-- Problem statement --
Produce a word-for-word restatement of the lines from the line with "saveImage(originalImage, images.bin)" to the end of the listing below, inclusive.

==================================================

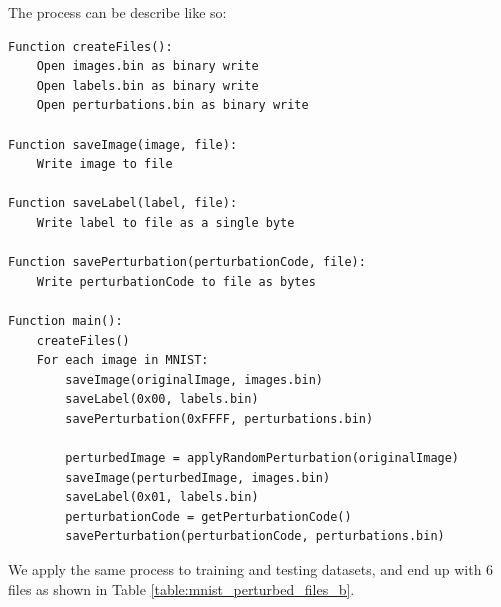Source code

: The process can be describe like so:

\begin{lstlisting}[caption={MNIST Perturbation Algorithm}, label={lst:mnist_perturbation_algorithm}]
Function createFiles():
    Open images.bin as binary write
    Open labels.bin as binary write
    Open perturbations.bin as binary write

Function saveImage(image, file):
    Write image to file

Function saveLabel(label, file):
    Write label to file as a single byte

Function savePerturbation(perturbationCode, file):
    Write perturbationCode to file as bytes

Function main():
    createFiles()
    For each image in MNIST:
        saveImage(originalImage, images.bin)
        saveLabel(0x00, labels.bin)
        savePerturbation(0xFFFF, perturbations.bin)
        
        perturbedImage = applyRandomPerturbation(originalImage)
        saveImage(perturbedImage, images.bin)
        saveLabel(0x01, labels.bin)
        perturbationCode = getPerturbationCode()
        savePerturbation(perturbationCode, perturbations.bin)

\end{lstlisting}

We apply the same process to training and testing datasets, and end up with 6 files as shown in Table \ref{table:mnist_perturbed_files_b}.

==================================================

-- Answer box --
        saveImage(originalImage, images.bin)
        saveLabel(0x00, labels.bin)
        savePerturbation(0xFFFF, perturbations.bin)
        
        perturbedImage = applyRandomPerturbation(originalImage)
        saveImage(perturbedImage, images.bin)
        saveLabel(0x01, labels.bin)
        perturbationCode = getPerturbationCode()
        savePerturbation(perturbationCode, perturbations.bin)

\end{lstlisting}

We apply the same process to training and testing datasets, and end up with 6 files as shown in Table \ref{table:mnist_perturbed_files_b}.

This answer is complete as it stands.